Italian coach Milena Bertolini, who has spent her entire playing and coaching career in Italy, says having the core of her team based in the same league gives her team cohesion.

“There are certainly advantages in the fact that those who play in Italy know each other well and have experienced a lot of action together [domestically ] on the ground,” she told DW.

Still, Bertolini acknowledges there can be downsides to an all-national team. “Going abroad is also important in terms of growth and development. You learn to play a different kind of football. So I think there are positives and negatives in both.”

It is certainly in favor of the Italian national team that Serie A is steadily improving. Next season the league has pledged to go fully professional and Juventus, where nine players from the Italian side play, reached the Champions League quarter-finals for the first time last season.


Obviously, there is no one-size-fits-all approach to international team development. Like Italy, Spain and England have also only brought one international player to the Euros and the three teams have had starkly different runs in the tournament so far.

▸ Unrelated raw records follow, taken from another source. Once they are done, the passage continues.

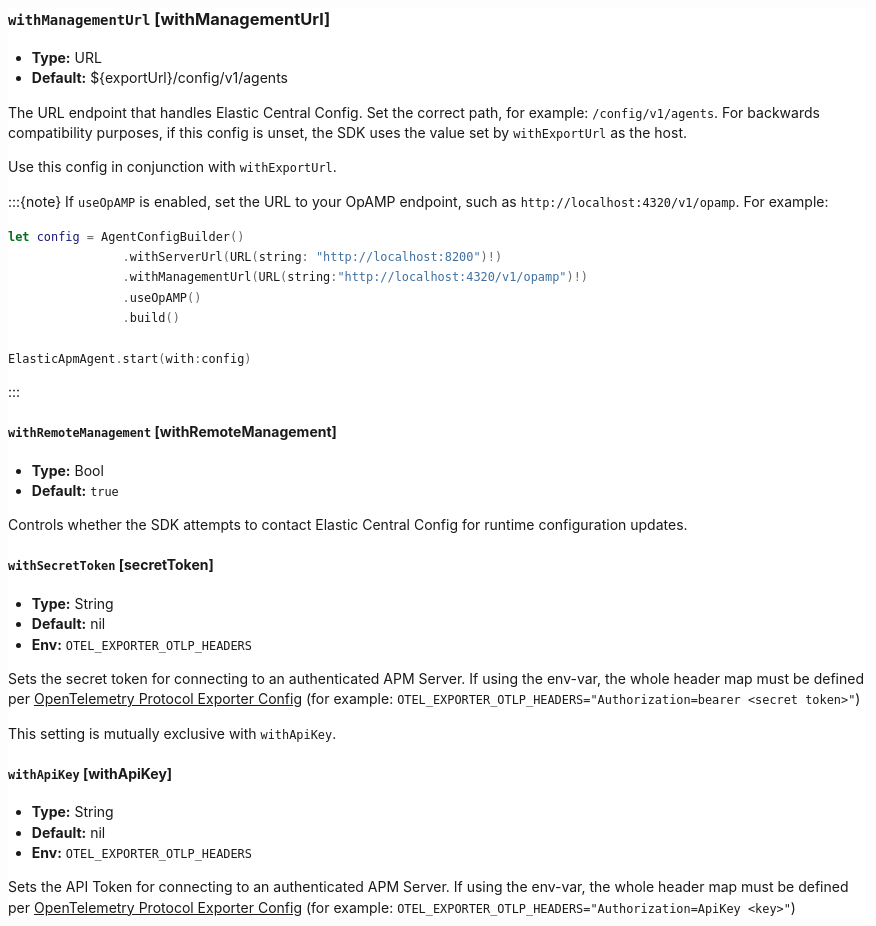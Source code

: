 ### `withManagementUrl` [withManagementUrl]

* **Type:** URL
* **Default:** ${exportUrl}/config/v1/agents

The URL endpoint that handles Elastic Central Config. Set the correct path, for example: `/config/v1/agents`. For backwards compatibility purposes, if this config is unset, the SDK uses the value set by `withExportUrl` as the host. 

Use this config in conjunction with `withExportUrl`.

:::{note}
If `useOpAMP` is enabled, set the URL to your OpAMP endpoint, such as `http://localhost:4320/v1/opamp`. For example: 

```swift
let config = AgentConfigBuilder()
                .withServerUrl(URL(string: "http://localhost:8200")!)
                .withManagementUrl(URL(string:"http://localhost:4320/v1/opamp")!)
                .useOpAMP()
                .build()

ElasticApmAgent.start(with:config)
```
:::

#### `withRemoteManagement` [withRemoteManagement]

* **Type:** Bool
* **Default:** `true`

Controls whether the SDK attempts to contact Elastic Central Config for runtime configuration updates.

#### `withSecretToken` [secretToken]

* **Type:** String
* **Default:** nil
* **Env:** `OTEL_EXPORTER_OTLP_HEADERS`

Sets the secret token for connecting to an authenticated APM Server. If using the env-var, the whole header map must be defined per [OpenTelemetry Protocol Exporter Config](https://github.com/open-telemetry/opentelemetry-specification/blob/main/specification/protocol/exporter.md) (for example: `OTEL_EXPORTER_OTLP_HEADERS="Authorization=bearer <secret token>"`)

This setting is mutually exclusive with `withApiKey`.

#### `withApiKey` [withApiKey]

* **Type:** String
* **Default:** nil
* **Env:** `OTEL_EXPORTER_OTLP_HEADERS`

Sets the API Token for connecting to an authenticated APM Server. If using the env-var, the whole header map must be defined per [OpenTelemetry Protocol Exporter Config](https://github.com/open-telemetry/opentelemetry-specification/blob/main/specification/protocol/exporter.md) (for example: `OTEL_EXPORTER_OTLP_HEADERS="Authorization=ApiKey <key>"`)
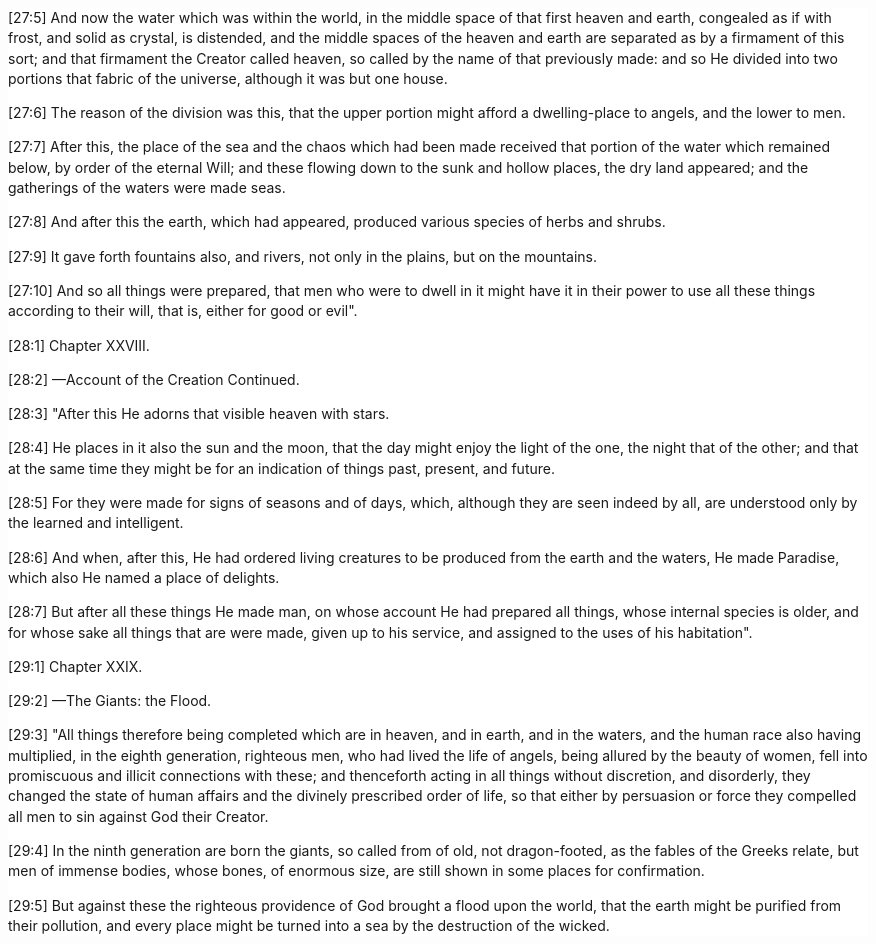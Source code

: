 [27:5] And now the water which was within the world, in the middle space of that first heaven and earth, congealed as if with frost, and solid as crystal, is distended, and the middle spaces of the heaven and earth are separated as by a firmament of this sort; and that firmament the Creator called heaven, so called by the name of that previously made: and so He divided into two portions that fabric of the universe, although it was but one house.

[27:6] The reason of the division was this, that the upper portion might afford a dwelling-place to angels, and the lower to men.

[27:7] After this, the place of the sea and the chaos which had been made received that portion of the water which remained below, by order of the eternal Will; and these flowing down to the sunk and hollow places, the dry land appeared; and the gatherings of the waters were made seas.

[27:8] And after this the earth, which had appeared, produced various species of herbs and shrubs.

[27:9] It gave forth fountains also, and rivers, not only in the plains, but on the mountains.

[27:10] And so all things were prepared, that men who were to dwell in it might have it in their power to use all these things according to their will, that is, either for good or evil".

[28:1] Chapter XXVIII.

[28:2] —Account of the Creation Continued.

[28:3] "After this He adorns that visible heaven with stars.

[28:4] He places in it also the sun and the moon, that the day might enjoy the light of the one, the night that of the other; and that at the same time they might be for an indication of things past, present, and future.

[28:5] For they were made for signs of seasons and of days, which, although they are seen indeed by all, are understood only by the learned and intelligent.

[28:6] And when, after this, He had ordered living creatures to be produced from the earth and the waters, He made Paradise, which also He named a place of delights.

[28:7] But after all these things He made man, on whose account He had prepared all things, whose internal species is older, and for whose sake all things that are were made, given up to his service, and assigned to the uses of his habitation".

[29:1] Chapter XXIX.

[29:2] —The Giants: the Flood.

[29:3] "All things therefore being completed which are in heaven, and in earth, and in the waters, and the human race also having multiplied, in the eighth generation, righteous men, who had lived the life of angels, being allured by the beauty of women, fell into promiscuous and illicit connections with these; and thenceforth acting in all things without discretion, and disorderly, they changed the state of human affairs and the divinely prescribed order of life, so that either by persuasion or force they compelled all men to sin against God their Creator.

[29:4] In the ninth generation are born the giants, so called from of old, not dragon-footed, as the fables of the Greeks relate, but men of immense bodies, whose bones, of enormous size, are still shown in some places for confirmation.

[29:5] But against these the righteous providence of God brought a flood upon the world, that the earth might be purified from their pollution, and every place might be turned into a sea by the destruction of the wicked.

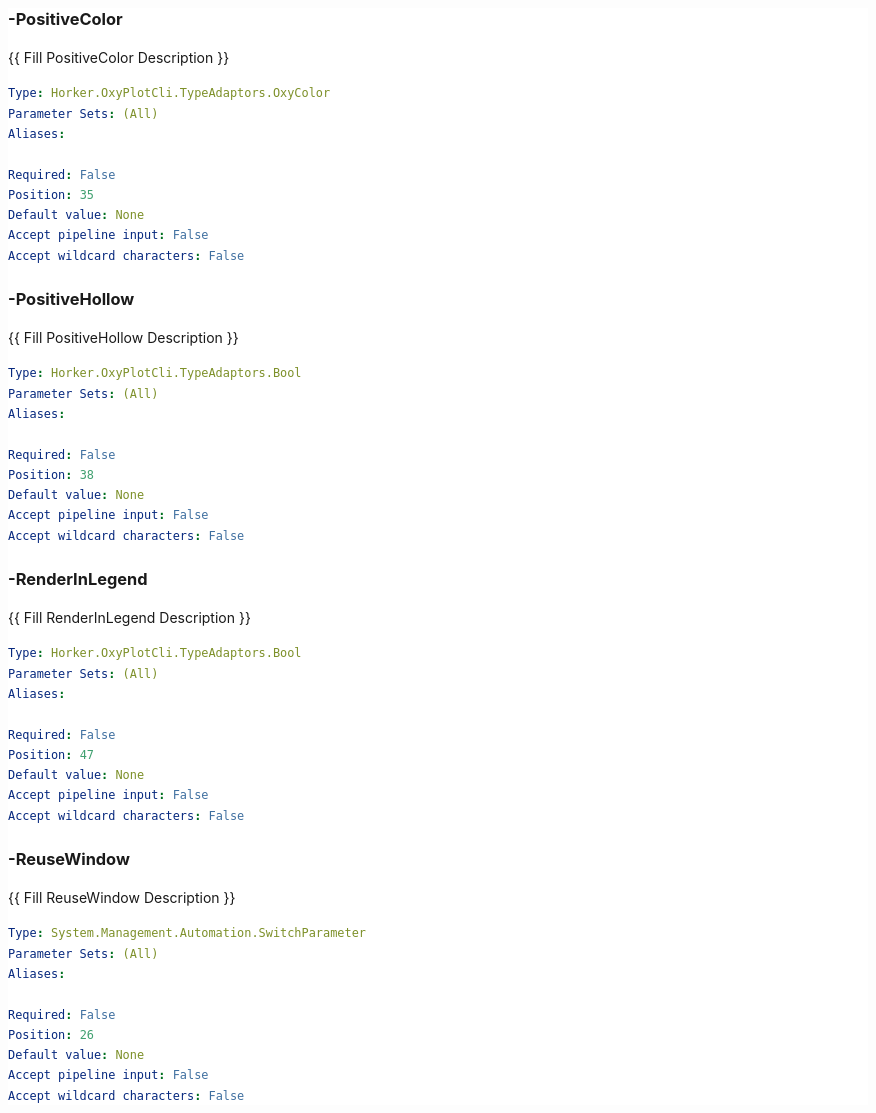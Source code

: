 ### -PositiveColor
{{ Fill PositiveColor Description }}

```yaml
Type: Horker.OxyPlotCli.TypeAdaptors.OxyColor
Parameter Sets: (All)
Aliases:

Required: False
Position: 35
Default value: None
Accept pipeline input: False
Accept wildcard characters: False
```

### -PositiveHollow
{{ Fill PositiveHollow Description }}

```yaml
Type: Horker.OxyPlotCli.TypeAdaptors.Bool
Parameter Sets: (All)
Aliases:

Required: False
Position: 38
Default value: None
Accept pipeline input: False
Accept wildcard characters: False
```

### -RenderInLegend
{{ Fill RenderInLegend Description }}

```yaml
Type: Horker.OxyPlotCli.TypeAdaptors.Bool
Parameter Sets: (All)
Aliases:

Required: False
Position: 47
Default value: None
Accept pipeline input: False
Accept wildcard characters: False
```

### -ReuseWindow
{{ Fill ReuseWindow Description }}

```yaml
Type: System.Management.Automation.SwitchParameter
Parameter Sets: (All)
Aliases:

Required: False
Position: 26
Default value: None
Accept pipeline input: False
Accept wildcard characters: False
```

Nevertheless, the most successful teams tend to have most of their players playing in the most competitive leagues. Given the massive investment that has gone into the Women’s Super League in recent years, it’s no coincidence that more Euro 2022 players are based in England than anywhere else.

When Iceland play in favor of Italy, they have a chance to upset and potentially secure a ticket to the quarter-finals for only the second time. If they can, it might just have something to do with how they built their team.

“We have players who play in Iceland, and they’re such a great addition to this team as well. I think it’s a mix of both. I think it brings a different aspect to the team, bringing the youngsters while keeping It gives a good balance,” said Jonsdottir, who has nearly 100 international caps to his name.

Icelandic players aren’t afraid to rack up air miles when they find club teams, but the national team isn’t so keen on using players based in other leagues as to shun those who are. play on their own shores. For a small nation, this balance of strategic flexibility might be enough to help Iceland punch above its weight.